At an air show, a jet plane has velocity components vx = 695 km/h and vy = 440 km/h at time 4.85s and vx= 933km/h and vy = 465 km/h at time 7.12 s. For this time interval, find (a) the x and y components of the plane’s average acceleration and (b) the magnitude and direction of its average acceleration

find (a) the x and y components of the plane’s average acceleration and (b) the magnitude and direction of its average acceleration
d) for this time interval, find the direction of its average acceleration?
=? counterclockwise from + x axis

im having a hard time solving this problem

and for question (a) fo x i got 104.8 i got that wrong plus i even rounded it to 150 still wroung

vx1 = 695 km/h = 193.06 m/s

vy1 = 440 km/h = 122.22 m/s
vx2 = 933 km/h = 259.17 m/s
vy2 = 465 km/h = 129.17 m/s

avarage ax = (vx2 - vx1)/7.12 s
= 9.29 m/s^2

average ay = (vy2 - vy1)/7.12s
= 0.98 m/s^2

I hope you can see where you made your error and proceed from there.

but it has to equal km/h^2 and i got those anwsers wrong

I am surprised they are asking for acceleration in unconventional units of km/h^2. You should recheck that.

If you want km/h^2 units, the time interval is
7.12 s = 1.978*10^-3 h

ax = (933-695)/1.9878*10^-3
= 3.02*10^4 km/h^2
so I still don't see how you got your answer of 104.8 in whatever units you are using

(933-695)/7.12- 4.85 = 238/2.27= 104.84 that's how i got that anwser...

You are quite right, I forgot to do the time subtraction for the interval.
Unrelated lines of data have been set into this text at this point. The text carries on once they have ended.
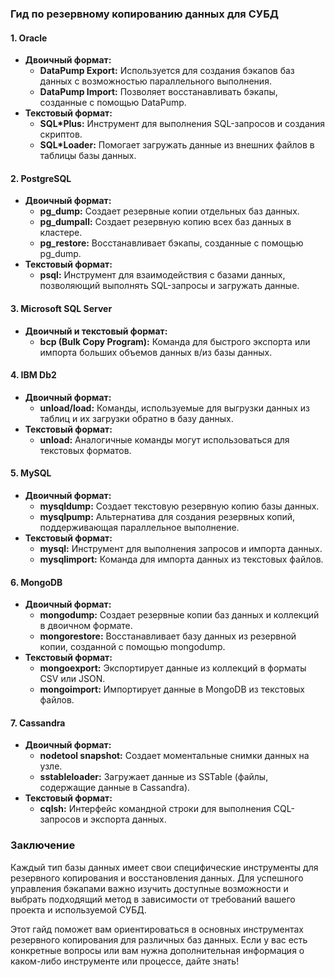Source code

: ### Гид по резервному копированию данных для СУБД

#### 1. Oracle
- **Двоичный формат:**
  - **DataPump Export:** Используется для создания бэкапов баз данных с возможностью параллельного выполнения.
  - **DataPump Import:** Позволяет восстанавливать бэкапы, созданные с помощью DataPump.
- **Текстовый формат:**
  - **SQL*Plus:** Инструмент для выполнения SQL-запросов и создания скриптов.
  - **SQL*Loader:** Помогает загружать данные из внешних файлов в таблицы базы данных.

#### 2. PostgreSQL
- **Двоичный формат:**
  - **pg_dump:** Создает резервные копии отдельных баз данных.
  - **pg_dumpall:** Создает резервную копию всех баз данных в кластере.
  - **pg_restore:** Восстанавливает бэкапы, созданные с помощью pg_dump.
- **Текстовый формат:** 
  - **psql:** Инструмент для взаимодействия с базами данных, позволяющий выполнять SQL-запросы и загружать данные.

#### 3. Microsoft SQL Server
- **Двоичный и текстовый формат:**
  - **bcp (Bulk Copy Program):** Команда для быстрого экспорта или импорта больших объемов данных в/из базы данных.

#### 4. IBM Db2
- **Двоичный формат:**
  - **unload/load:** Команды, используемые для выгрузки данных из таблиц и их загрузки обратно в базу данных.
- **Текстовый формат:**
  - **unload:** Аналогичные команды могут использоваться для текстовых форматов.

#### 5. MySQL
- **Двоичный формат:**
  - **mysqldump:** Создает текстовую резервную копию базы данных.
  - **mysqlpump:** Альтернатива для создания резервных копий, поддерживающая параллельное выполнение.
- **Текстовый формат:**
  - **mysql:** Инструмент для выполнения запросов и импорта данных.
  - **mysqlimport:** Команда для импорта данных из текстовых файлов.

#### 6. MongoDB
- **Двоичный формат:**
  - **mongodump:** Создает резервные копии баз данных и коллекций в двоичном формате.
  - **mongorestore:** Восстанавливает базу данных из резервной копии, созданной с помощью mongodump.
- **Текстовый формат:**
  - **mongoexport:** Экспортирует данные из коллекций в форматы CSV или JSON.
  - **mongoimport:** Импортирует данные в MongoDB из текстовых файлов.

#### 7. Cassandra
- **Двоичный формат:**
  - **nodetool snapshot:** Создает моментальные снимки данных на узле.
  - **sstableloader:** Загружает данные из SSTable (файлы, содержащие данные в Cassandra).
- **Текстовый формат:**
  - **cqlsh:** Интерфейс командной строки для выполнения CQL-запросов и экспорта данных.

### Заключение
Каждый тип базы данных имеет свои специфические инструменты для резервного копирования и восстановления данных. Для успешного управления бэкапами важно изучить доступные возможности и выбрать подходящий метод в зависимости от требований вашего проекта и используемой СУБД. 

Этот гайд поможет вам ориентироваться в основных инструментах резервного копирования для различных баз данных. Если у вас есть конкретные вопросы или вам нужна дополнительная информация о каком-либо инструменте или процессе, дайте знать!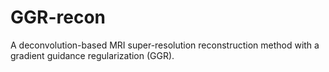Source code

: # GGR-recon
A deconvolution-based MRI super-resolution reconstruction method with a gradient guidance regularization (GGR).
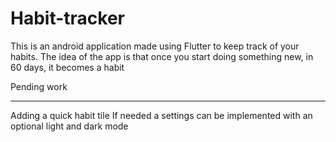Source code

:# Habit-tracker

This is an android application made using Flutter to keep track of your habits.
The idea of the app is that once you start doing something new, in 60 days, it becomes a habit

Pending work
___________________________

Adding a quick habit tile
If needed a settings can be implemented with an optional light and dark mode
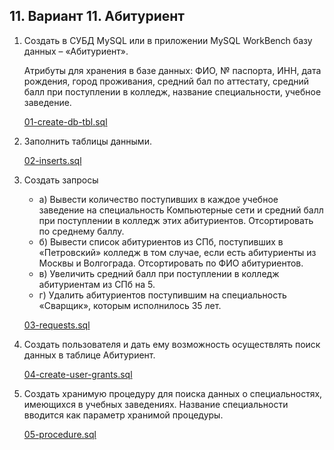 ## 11. Вариант 11. Абитуриент

1. Создать в СУБД MySQL или в приложении MySQL WorkBench базу данных – «Абитуриент».

    Атрибуты для хранения в базе данных: ФИО, № паспорта, ИНН, дата рождения, город проживания, средний бал по аттестату, средний балл при поступлении в колледж, название специальности, учебное заведение.

    [01-create-db-tbl.sql](./01-create-db-tbl.sql)

2. Заполнить таблицы данными.

    [02-inserts.sql](./02-inserts.sql)

3. Создать запросы
   - а) Вывести количество поступивших в каждое учебное заведение на специальность Компьютерные сети и средний балл при поступлении в колледж этих абитуриентов. Отсортировать по среднему баллу.
   - б) Вывести список абитуриентов из СПб, поступивших в «Петровский» колледж в том случае, если есть абитуриенты из Москвы и Волгограда. Отсортировать по ФИО абитуриентов.
   - в) Увеличить средний балл при поступлении в колледж абитуриентам из СПб на 5.
   - г) Удалить абитуриентов поступившим на специальность «Сварщик», которым исполнилось 35 лет.

    [03-requests.sql](./03-requests.sql)

4. Создать пользователя и дать ему возможность осуществлять поиск данных в таблице Абитуриент.

    [04-create-user-grants.sql](./04-create-user-grants.sql)

5. Создать хранимую процедуру для поиска данных о специальностях, имеющихся в учебных заведениях. Название специальности вводится как параметр хранимой процедуры.

    [05-procedure.sql](./05-procedure.sql)
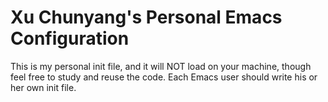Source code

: # Xu Chunyang's Personal Emacs Configuration

This is my personal init file, and it will NOT load on your machine, though feel
free to study and reuse the code. Each Emacs user should write his or her own
init file.
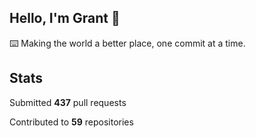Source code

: ## Hello, I'm Grant 👋

⌨️  Making the world a better place, one commit at a time.


## Stats

Submitted **437** pull requests

Contributed to **59** repositories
I also made a computational error in the division.

7.12 - 4.85 = 2.27 s = 6.306*10^-4 h

ax = 29.1 m/s^2
= 3.77*10^5 km/h^2

Here is what you did wrong:
To get acceleration in units of km/h^2, you divided the speed change in km/h by the time interval in SECONDS.

What you did gave you the average acceleration in (km per hour) per second

how did you get 29.1 to = 3.77* 10^5?

nevermind you converted it

b i got 3.96x10^4 km.h and i already did the magnitude which it 3.80x10^5

for the last question about the "for this time interval, find the direction of its average acceleration.
= ? countercloclock wise from + x axis

The direction of the avg. acceleration, clockwise from +x axis, is arctan ay/ax

You have the wrong dimensions following your ax. km.h is not a dimension of acceleration.

To solve this problem, we will use the average acceleration formula:

Average acceleration (ax) = (Vx2 - Vx1)/(t2 - t1)
Average acceleration (ay) = (Vy2 - Vy1)/(t2 - t1)

Given: Vx1 = 695 km/h, Vy1 = 440 km/h, t1 = 4.85 s
Vx2 = 933 km/h, Vy2 = 465 km/h, t2 = 7.12 s

(a) To find the x-component of the plane's average acceleration:
ax = (Vx2 - Vx1)/(t2 - t1)
= (933 km/h - 695 km/h)/(7.12 s - 4.85 s)
= 238 km/h / 2.27 s
= 104.81 km/h/s (rounded to two decimal places)

(b) To find the y-component of the plane's average acceleration:
ay = (Vy2 - Vy1)/(t2 - t1)
= (465 km/h - 440 km/h)/(7.12 s - 4.85 s)
= 25 km/h / 2.27 s
= 11 km/h/s (rounded to two decimal places)

Now, to find the magnitude of the average acceleration, you can use the Pythagorean theorem:
Magnitude of average acceleration = sqrt(ax^2 + ay^2)
= sqrt((104.81 km/h/s)^2 + (11 km/h/s)^2)
= sqrt(11033.6561 km^2/h^2/s^2 + 121 km^2/h^2/s^2)
= sqrt(11154.6561 km^2/h^2/s^2)
= 105.68 km/h/s (rounded to two decimal places)

To find the direction of average acceleration, you can use the inverse tangent function:
Direction = tan^(-1)(ay/ax)
= tan^(-1)(11 km/h/s / 104.81 km/h/s)
= tan^(-1)(0.105, rounded to three decimal places)
= 6.021 degrees

Therefore, the direction of the average acceleration is counterclockwise from the +x axis by an angle of approximately 6.021 degrees.